§ YOUR ASSIGNMENT: Find the line containing "Parallel processing" in the entries below. Restate it and each line after it, word for word, up to and including the line containing "For Non-Geeks: You".

§ Data items:
# # # #
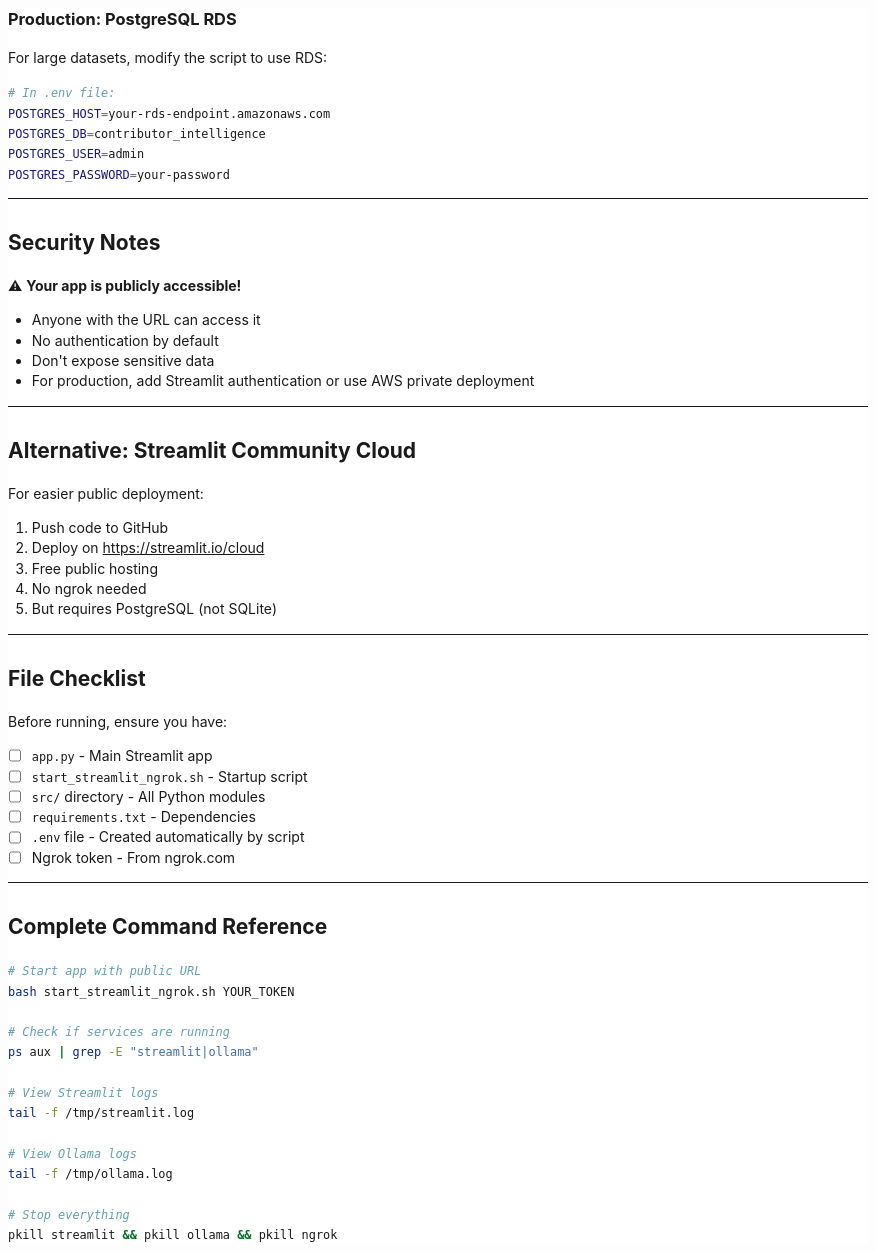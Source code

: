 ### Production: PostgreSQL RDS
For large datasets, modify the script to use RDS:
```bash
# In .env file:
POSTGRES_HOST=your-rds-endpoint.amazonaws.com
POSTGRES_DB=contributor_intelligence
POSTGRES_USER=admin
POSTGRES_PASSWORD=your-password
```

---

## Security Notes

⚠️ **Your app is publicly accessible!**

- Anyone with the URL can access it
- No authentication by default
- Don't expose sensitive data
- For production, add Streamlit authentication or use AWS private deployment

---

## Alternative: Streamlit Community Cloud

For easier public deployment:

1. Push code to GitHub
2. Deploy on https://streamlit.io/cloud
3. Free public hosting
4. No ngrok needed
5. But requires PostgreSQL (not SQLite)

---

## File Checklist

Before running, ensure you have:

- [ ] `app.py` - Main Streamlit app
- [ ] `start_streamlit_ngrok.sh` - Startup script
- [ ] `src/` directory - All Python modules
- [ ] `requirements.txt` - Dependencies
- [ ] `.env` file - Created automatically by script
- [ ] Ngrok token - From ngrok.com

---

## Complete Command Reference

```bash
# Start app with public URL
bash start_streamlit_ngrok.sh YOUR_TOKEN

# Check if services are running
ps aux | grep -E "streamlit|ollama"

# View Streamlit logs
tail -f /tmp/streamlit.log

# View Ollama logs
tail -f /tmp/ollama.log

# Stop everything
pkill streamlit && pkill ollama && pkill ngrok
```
# # # #
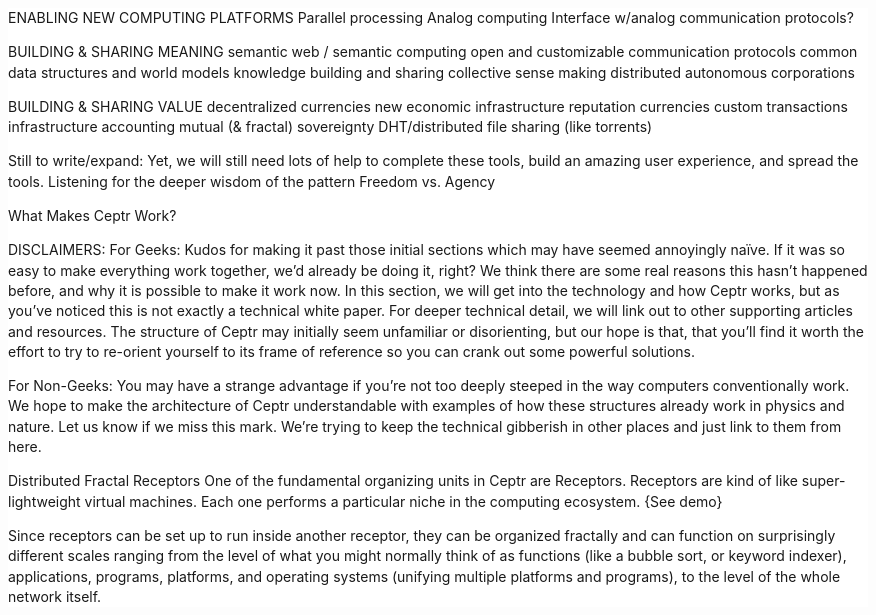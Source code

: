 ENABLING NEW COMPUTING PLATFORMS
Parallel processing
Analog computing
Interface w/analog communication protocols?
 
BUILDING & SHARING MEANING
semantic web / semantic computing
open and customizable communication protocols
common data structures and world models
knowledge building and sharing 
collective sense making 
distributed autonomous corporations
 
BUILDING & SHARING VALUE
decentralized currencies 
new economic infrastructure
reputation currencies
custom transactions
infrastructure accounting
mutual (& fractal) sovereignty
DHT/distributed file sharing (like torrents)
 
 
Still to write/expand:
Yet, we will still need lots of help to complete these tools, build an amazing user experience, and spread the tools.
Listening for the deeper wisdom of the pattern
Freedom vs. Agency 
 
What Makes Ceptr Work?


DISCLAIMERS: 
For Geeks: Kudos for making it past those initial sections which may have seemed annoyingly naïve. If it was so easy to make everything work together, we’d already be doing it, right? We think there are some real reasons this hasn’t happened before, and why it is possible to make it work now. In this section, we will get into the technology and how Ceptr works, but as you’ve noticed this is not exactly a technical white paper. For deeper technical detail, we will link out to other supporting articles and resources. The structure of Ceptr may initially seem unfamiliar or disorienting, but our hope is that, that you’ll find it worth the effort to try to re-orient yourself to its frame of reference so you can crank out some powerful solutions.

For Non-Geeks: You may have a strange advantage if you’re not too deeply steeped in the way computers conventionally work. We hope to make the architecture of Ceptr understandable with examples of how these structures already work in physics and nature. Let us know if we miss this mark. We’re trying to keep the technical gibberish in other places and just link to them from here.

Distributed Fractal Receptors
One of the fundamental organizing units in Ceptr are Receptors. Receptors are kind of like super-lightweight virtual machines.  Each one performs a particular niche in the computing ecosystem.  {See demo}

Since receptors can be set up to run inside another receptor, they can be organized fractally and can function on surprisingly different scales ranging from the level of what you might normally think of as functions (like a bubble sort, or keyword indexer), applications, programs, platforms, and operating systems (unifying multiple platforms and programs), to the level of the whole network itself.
# # # #
§ TASK RESULT:
Parallel processing
Analog computing
Interface w/analog communication protocols?
 
BUILDING & SHARING MEANING
semantic web / semantic computing
open and customizable communication protocols
common data structures and world models
knowledge building and sharing 
collective sense making 
distributed autonomous corporations
 
BUILDING & SHARING VALUE
decentralized currencies 
new economic infrastructure
reputation currencies
custom transactions
infrastructure accounting
mutual (& fractal) sovereignty
DHT/distributed file sharing (like torrents)
 
 
Still to write/expand:
Yet, we will still need lots of help to complete these tools, build an amazing user experience, and spread the tools.
Listening for the deeper wisdom of the pattern
Freedom vs. Agency 
 
What Makes Ceptr Work?


DISCLAIMERS: 
For Geeks: Kudos for making it past those initial sections which may have seemed annoyingly naïve. If it was so easy to make everything work together, we’d already be doing it, right? We think there are some real reasons this hasn’t happened before, and why it is possible to make it work now. In this section, we will get into the technology and how Ceptr works, but as you’ve noticed this is not exactly a technical white paper. For deeper technical detail, we will link out to other supporting articles and resources. The structure of Ceptr may initially seem unfamiliar or disorienting, but our hope is that, that you’ll find it worth the effort to try to re-orient yourself to its frame of reference so you can crank out some powerful solutions.

For Non-Geeks: You may have a strange advantage if you’re not too deeply steeped in the way computers conventionally work. We hope to make the architecture of Ceptr understandable with examples of how these structures already work in physics and nature. Let us know if we miss this mark. We’re trying to keep the technical gibberish in other places and just link to them from here.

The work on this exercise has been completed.